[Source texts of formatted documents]

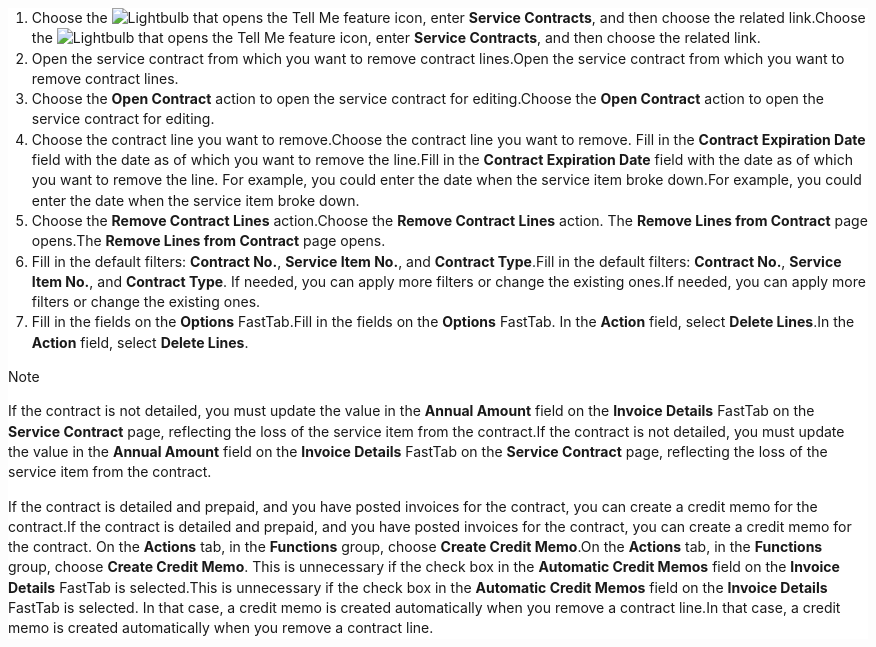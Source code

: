 1. <span data-ttu-id="e416d-181">Choose the ![Lightbulb that opens the Tell Me feature](media/ui-search/search_small.png "Tell me what you want to do") icon, enter **Service Contracts**, and then choose the related link.</span><span class="sxs-lookup"><span data-stu-id="e416d-181">Choose the ![Lightbulb that opens the Tell Me feature](media/ui-search/search_small.png "Tell me what you want to do") icon, enter **Service Contracts**, and then choose the related link.</span></span>  
2. <span data-ttu-id="e416d-182">Open the service contract from which you want to remove contract lines.</span><span class="sxs-lookup"><span data-stu-id="e416d-182">Open the service contract from which you want to remove contract lines.</span></span>  
3. <span data-ttu-id="e416d-183">Choose the **Open Contract** action to open the service contract for editing.</span><span class="sxs-lookup"><span data-stu-id="e416d-183">Choose the **Open Contract** action to open the service contract for editing.</span></span>  
4. <span data-ttu-id="e416d-184">Choose the contract line you want to remove.</span><span class="sxs-lookup"><span data-stu-id="e416d-184">Choose the contract line you want to remove.</span></span> <span data-ttu-id="e416d-185">Fill in the **Contract Expiration Date** field with the date as of which you want to remove the line.</span><span class="sxs-lookup"><span data-stu-id="e416d-185">Fill in the **Contract Expiration Date** field with the date as of which you want to remove the line.</span></span> <span data-ttu-id="e416d-186">For example, you could enter the date when the service item broke down.</span><span class="sxs-lookup"><span data-stu-id="e416d-186">For example, you could enter the date when the service item broke down.</span></span>  
5. <span data-ttu-id="e416d-187">Choose the **Remove Contract Lines** action.</span><span class="sxs-lookup"><span data-stu-id="e416d-187">Choose the **Remove Contract Lines** action.</span></span> <span data-ttu-id="e416d-188">The **Remove Lines from Contract** page opens.</span><span class="sxs-lookup"><span data-stu-id="e416d-188">The **Remove Lines from Contract** page opens.</span></span>  
6. <span data-ttu-id="e416d-189">Fill in the default filters: **Contract No.**, **Service Item No.**, and **Contract Type**.</span><span class="sxs-lookup"><span data-stu-id="e416d-189">Fill in the default filters: **Contract No.**, **Service Item No.**, and **Contract Type**.</span></span> <span data-ttu-id="e416d-190">If needed, you can apply more filters or change the existing ones.</span><span class="sxs-lookup"><span data-stu-id="e416d-190">If needed, you can apply more filters or change the existing ones.</span></span>  
7. <span data-ttu-id="e416d-191">Fill in the fields on the **Options** FastTab.</span><span class="sxs-lookup"><span data-stu-id="e416d-191">Fill in the fields on the **Options** FastTab.</span></span> <span data-ttu-id="e416d-192">In the **Action** field, select **Delete Lines**.</span><span class="sxs-lookup"><span data-stu-id="e416d-192">In the **Action** field, select **Delete Lines**.</span></span>  

> [!NOTE]  
>  <span data-ttu-id="e416d-193">If the contract is not detailed, you must update the value in the **Annual Amount** field on the **Invoice Details** FastTab on the **Service Contract** page, reflecting the loss of the service item from the contract.</span><span class="sxs-lookup"><span data-stu-id="e416d-193">If the contract is not detailed, you must update the value in the **Annual Amount** field on the **Invoice Details** FastTab on the **Service Contract** page, reflecting the loss of the service item from the contract.</span></span>  
>   
>  <span data-ttu-id="e416d-194">If the contract is detailed and prepaid, and you have posted invoices for the contract, you can create a credit memo for the contract.</span><span class="sxs-lookup"><span data-stu-id="e416d-194">If the contract is detailed and prepaid, and you have posted invoices for the contract, you can create a credit memo for the contract.</span></span> <span data-ttu-id="e416d-195">On the **Actions** tab, in the **Functions** group, choose **Create Credit Memo**.</span><span class="sxs-lookup"><span data-stu-id="e416d-195">On the **Actions** tab, in the **Functions** group, choose **Create Credit Memo**.</span></span> <span data-ttu-id="e416d-196">This is unnecessary if the check box in the **Automatic Credit Memos** field on the **Invoice Details** FastTab is selected.</span><span class="sxs-lookup"><span data-stu-id="e416d-196">This is unnecessary if the check box in the **Automatic Credit Memos** field on the **Invoice Details** FastTab is selected.</span></span> <span data-ttu-id="e416d-197">In that case, a credit memo is created automatically when you remove a contract line.</span><span class="sxs-lookup"><span data-stu-id="e416d-197">In that case, a credit memo is created automatically when you remove a contract line.</span></span>
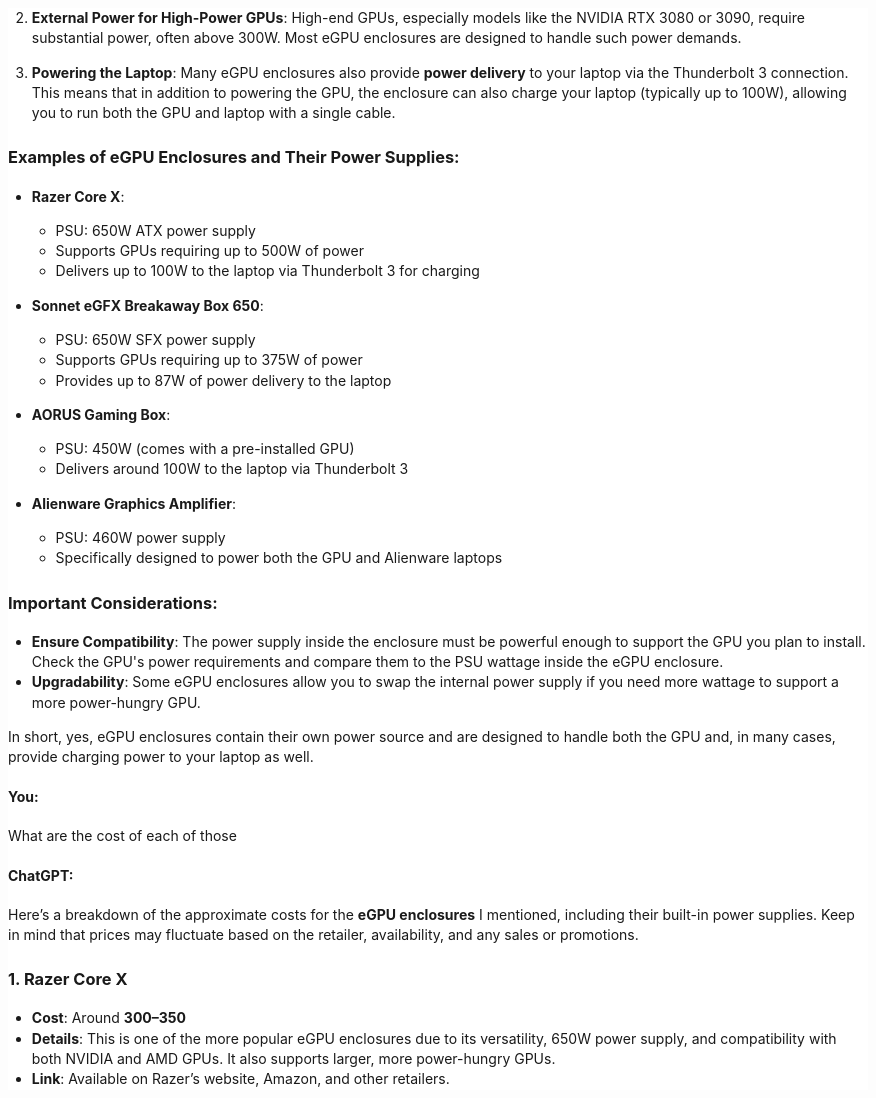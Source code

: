 2. **External Power for High-Power GPUs**: High-end GPUs, especially models like the NVIDIA RTX 3080 or 3090, require substantial power, often above 300W. Most eGPU enclosures are designed to handle such power demands.

3. **Powering the Laptop**: Many eGPU enclosures also provide **power delivery** to your laptop via the Thunderbolt 3 connection. This means that in addition to powering the GPU, the enclosure can also charge your laptop (typically up to 100W), allowing you to run both the GPU and laptop with a single cable.

### Examples of eGPU Enclosures and Their Power Supplies:

- **Razer Core X**:
  - PSU: 650W ATX power supply
  - Supports GPUs requiring up to 500W of power
  - Delivers up to 100W to the laptop via Thunderbolt 3 for charging

- **Sonnet eGFX Breakaway Box 650**:
  - PSU: 650W SFX power supply
  - Supports GPUs requiring up to 375W of power
  - Provides up to 87W of power delivery to the laptop

- **AORUS Gaming Box**:
  - PSU: 450W (comes with a pre-installed GPU)
  - Delivers around 100W to the laptop via Thunderbolt 3

- **Alienware Graphics Amplifier**:
  - PSU: 460W power supply
  - Specifically designed to power both the GPU and Alienware laptops

### Important Considerations:

- **Ensure Compatibility**: The power supply inside the enclosure must be powerful enough to support the GPU you plan to install. Check the GPU's power requirements and compare them to the PSU wattage inside the eGPU enclosure.
- **Upgradability**: Some eGPU enclosures allow you to swap the internal power supply if you need more wattage to support a more power-hungry GPU.

In short, yes, eGPU enclosures contain their own power source and are designed to handle both the GPU and, in many cases, provide charging power to your laptop as well.


#### You:
What are the cost of each of those

#### ChatGPT:
Here’s a breakdown of the approximate costs for the **eGPU enclosures** I mentioned, including their built-in power supplies. Keep in mind that prices may fluctuate based on the retailer, availability, and any sales or promotions.

### **1. Razer Core X**

- **Cost**: Around **$300–$350**
- **Details**: This is one of the more popular eGPU enclosures due to its versatility, 650W power supply, and compatibility with both NVIDIA and AMD GPUs. It also supports larger, more power-hungry GPUs.
- **Link**: Available on Razer’s website, Amazon, and other retailers.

Work request: Faithful copy, images left out: write out every line of data.

Response area:
Source code

: 1. <span data-ttu-id="e416d-181">Choose the ![Lightbulb that opens the Tell Me feature](media/ui-search/search_small.png "Tell me what you want to do") icon, enter **Service Contracts**, and then choose the related link.</span><span class="sxs-lookup"><span data-stu-id="e416d-181">Choose the ![Lightbulb that opens the Tell Me feature](media/ui-search/search_small.png "Tell me what you want to do") icon, enter **Service Contracts**, and then choose the related link.</span></span>  
2. <span data-ttu-id="e416d-182">Open the service contract from which you want to remove contract lines.</span><span class="sxs-lookup"><span data-stu-id="e416d-182">Open the service contract from which you want to remove contract lines.</span></span>  
3. <span data-ttu-id="e416d-183">Choose the **Open Contract** action to open the service contract for editing.</span><span class="sxs-lookup"><span data-stu-id="e416d-183">Choose the **Open Contract** action to open the service contract for editing.</span></span>  
4. <span data-ttu-id="e416d-184">Choose the contract line you want to remove.</span><span class="sxs-lookup"><span data-stu-id="e416d-184">Choose the contract line you want to remove.</span></span> <span data-ttu-id="e416d-185">Fill in the **Contract Expiration Date** field with the date as of which you want to remove the line.</span><span class="sxs-lookup"><span data-stu-id="e416d-185">Fill in the **Contract Expiration Date** field with the date as of which you want to remove the line.</span></span> <span data-ttu-id="e416d-186">For example, you could enter the date when the service item broke down.</span><span class="sxs-lookup"><span data-stu-id="e416d-186">For example, you could enter the date when the service item broke down.</span></span>  
5. <span data-ttu-id="e416d-187">Choose the **Remove Contract Lines** action.</span><span class="sxs-lookup"><span data-stu-id="e416d-187">Choose the **Remove Contract Lines** action.</span></span> <span data-ttu-id="e416d-188">The **Remove Lines from Contract** page opens.</span><span class="sxs-lookup"><span data-stu-id="e416d-188">The **Remove Lines from Contract** page opens.</span></span>  
6. <span data-ttu-id="e416d-189">Fill in the default filters: **Contract No.**, **Service Item No.**, and **Contract Type**.</span><span class="sxs-lookup"><span data-stu-id="e416d-189">Fill in the default filters: **Contract No.**, **Service Item No.**, and **Contract Type**.</span></span> <span data-ttu-id="e416d-190">If needed, you can apply more filters or change the existing ones.</span><span class="sxs-lookup"><span data-stu-id="e416d-190">If needed, you can apply more filters or change the existing ones.</span></span>  
7. <span data-ttu-id="e416d-191">Fill in the fields on the **Options** FastTab.</span><span class="sxs-lookup"><span data-stu-id="e416d-191">Fill in the fields on the **Options** FastTab.</span></span> <span data-ttu-id="e416d-192">In the **Action** field, select **Delete Lines**.</span><span class="sxs-lookup"><span data-stu-id="e416d-192">In the **Action** field, select **Delete Lines**.</span></span>  

> [!NOTE]  
>  <span data-ttu-id="e416d-193">If the contract is not detailed, you must update the value in the **Annual Amount** field on the **Invoice Details** FastTab on the **Service Contract** page, reflecting the loss of the service item from the contract.</span><span class="sxs-lookup"><span data-stu-id="e416d-193">If the contract is not detailed, you must update the value in the **Annual Amount** field on the **Invoice Details** FastTab on the **Service Contract** page, reflecting the loss of the service item from the contract.</span></span>  
>   
>  <span data-ttu-id="e416d-194">If the contract is detailed and prepaid, and you have posted invoices for the contract, you can create a credit memo for the contract.</span><span class="sxs-lookup"><span data-stu-id="e416d-194">If the contract is detailed and prepaid, and you have posted invoices for the contract, you can create a credit memo for the contract.</span></span> <span data-ttu-id="e416d-195">On the **Actions** tab, in the **Functions** group, choose **Create Credit Memo**.</span><span class="sxs-lookup"><span data-stu-id="e416d-195">On the **Actions** tab, in the **Functions** group, choose **Create Credit Memo**.</span></span> <span data-ttu-id="e416d-196">This is unnecessary if the check box in the **Automatic Credit Memos** field on the **Invoice Details** FastTab is selected.</span><span class="sxs-lookup"><span data-stu-id="e416d-196">This is unnecessary if the check box in the **Automatic Credit Memos** field on the **Invoice Details** FastTab is selected.</span></span> <span data-ttu-id="e416d-197">In that case, a credit memo is created automatically when you remove a contract line.</span><span class="sxs-lookup"><span data-stu-id="e416d-197">In that case, a credit memo is created automatically when you remove a contract line.</span></span>
Source code

: 2. **External Power for High-Power GPUs**: High-end GPUs, especially models like the NVIDIA RTX 3080 or 3090, require substantial power, often above 300W. Most eGPU enclosures are designed to handle such power demands.

3. **Powering the Laptop**: Many eGPU enclosures also provide **power delivery** to your laptop via the Thunderbolt 3 connection. This means that in addition to powering the GPU, the enclosure can also charge your laptop (typically up to 100W), allowing you to run both the GPU and laptop with a single cable.

### Examples of eGPU Enclosures and Their Power Supplies:

- **Razer Core X**:
  - PSU: 650W ATX power supply
  - Supports GPUs requiring up to 500W of power
  - Delivers up to 100W to the laptop via Thunderbolt 3 for charging

- **Sonnet eGFX Breakaway Box 650**:
  - PSU: 650W SFX power supply
  - Supports GPUs requiring up to 375W of power
  - Provides up to 87W of power delivery to the laptop

- **AORUS Gaming Box**:
  - PSU: 450W (comes with a pre-installed GPU)
  - Delivers around 100W to the laptop via Thunderbolt 3

- **Alienware Graphics Amplifier**:
  - PSU: 460W power supply
  - Specifically designed to power both the GPU and Alienware laptops

### Important Considerations:

- **Ensure Compatibility**: The power supply inside the enclosure must be powerful enough to support the GPU you plan to install. Check the GPU's power requirements and compare them to the PSU wattage inside the eGPU enclosure.
- **Upgradability**: Some eGPU enclosures allow you to swap the internal power supply if you need more wattage to support a more power-hungry GPU.

In short, yes, eGPU enclosures contain their own power source and are designed to handle both the GPU and, in many cases, provide charging power to your laptop as well.


#### You:
What are the cost of each of those

#### ChatGPT:
Here’s a breakdown of the approximate costs for the **eGPU enclosures** I mentioned, including their built-in power supplies. Keep in mind that prices may fluctuate based on the retailer, availability, and any sales or promotions.

### **1. Razer Core X**

- **Cost**: Around **$300–$350**
- **Details**: This is one of the more popular eGPU enclosures due to its versatility, 650W power supply, and compatibility with both NVIDIA and AMD GPUs. It also supports larger, more power-hungry GPUs.
- **Link**: Available on Razer’s website, Amazon, and other retailers.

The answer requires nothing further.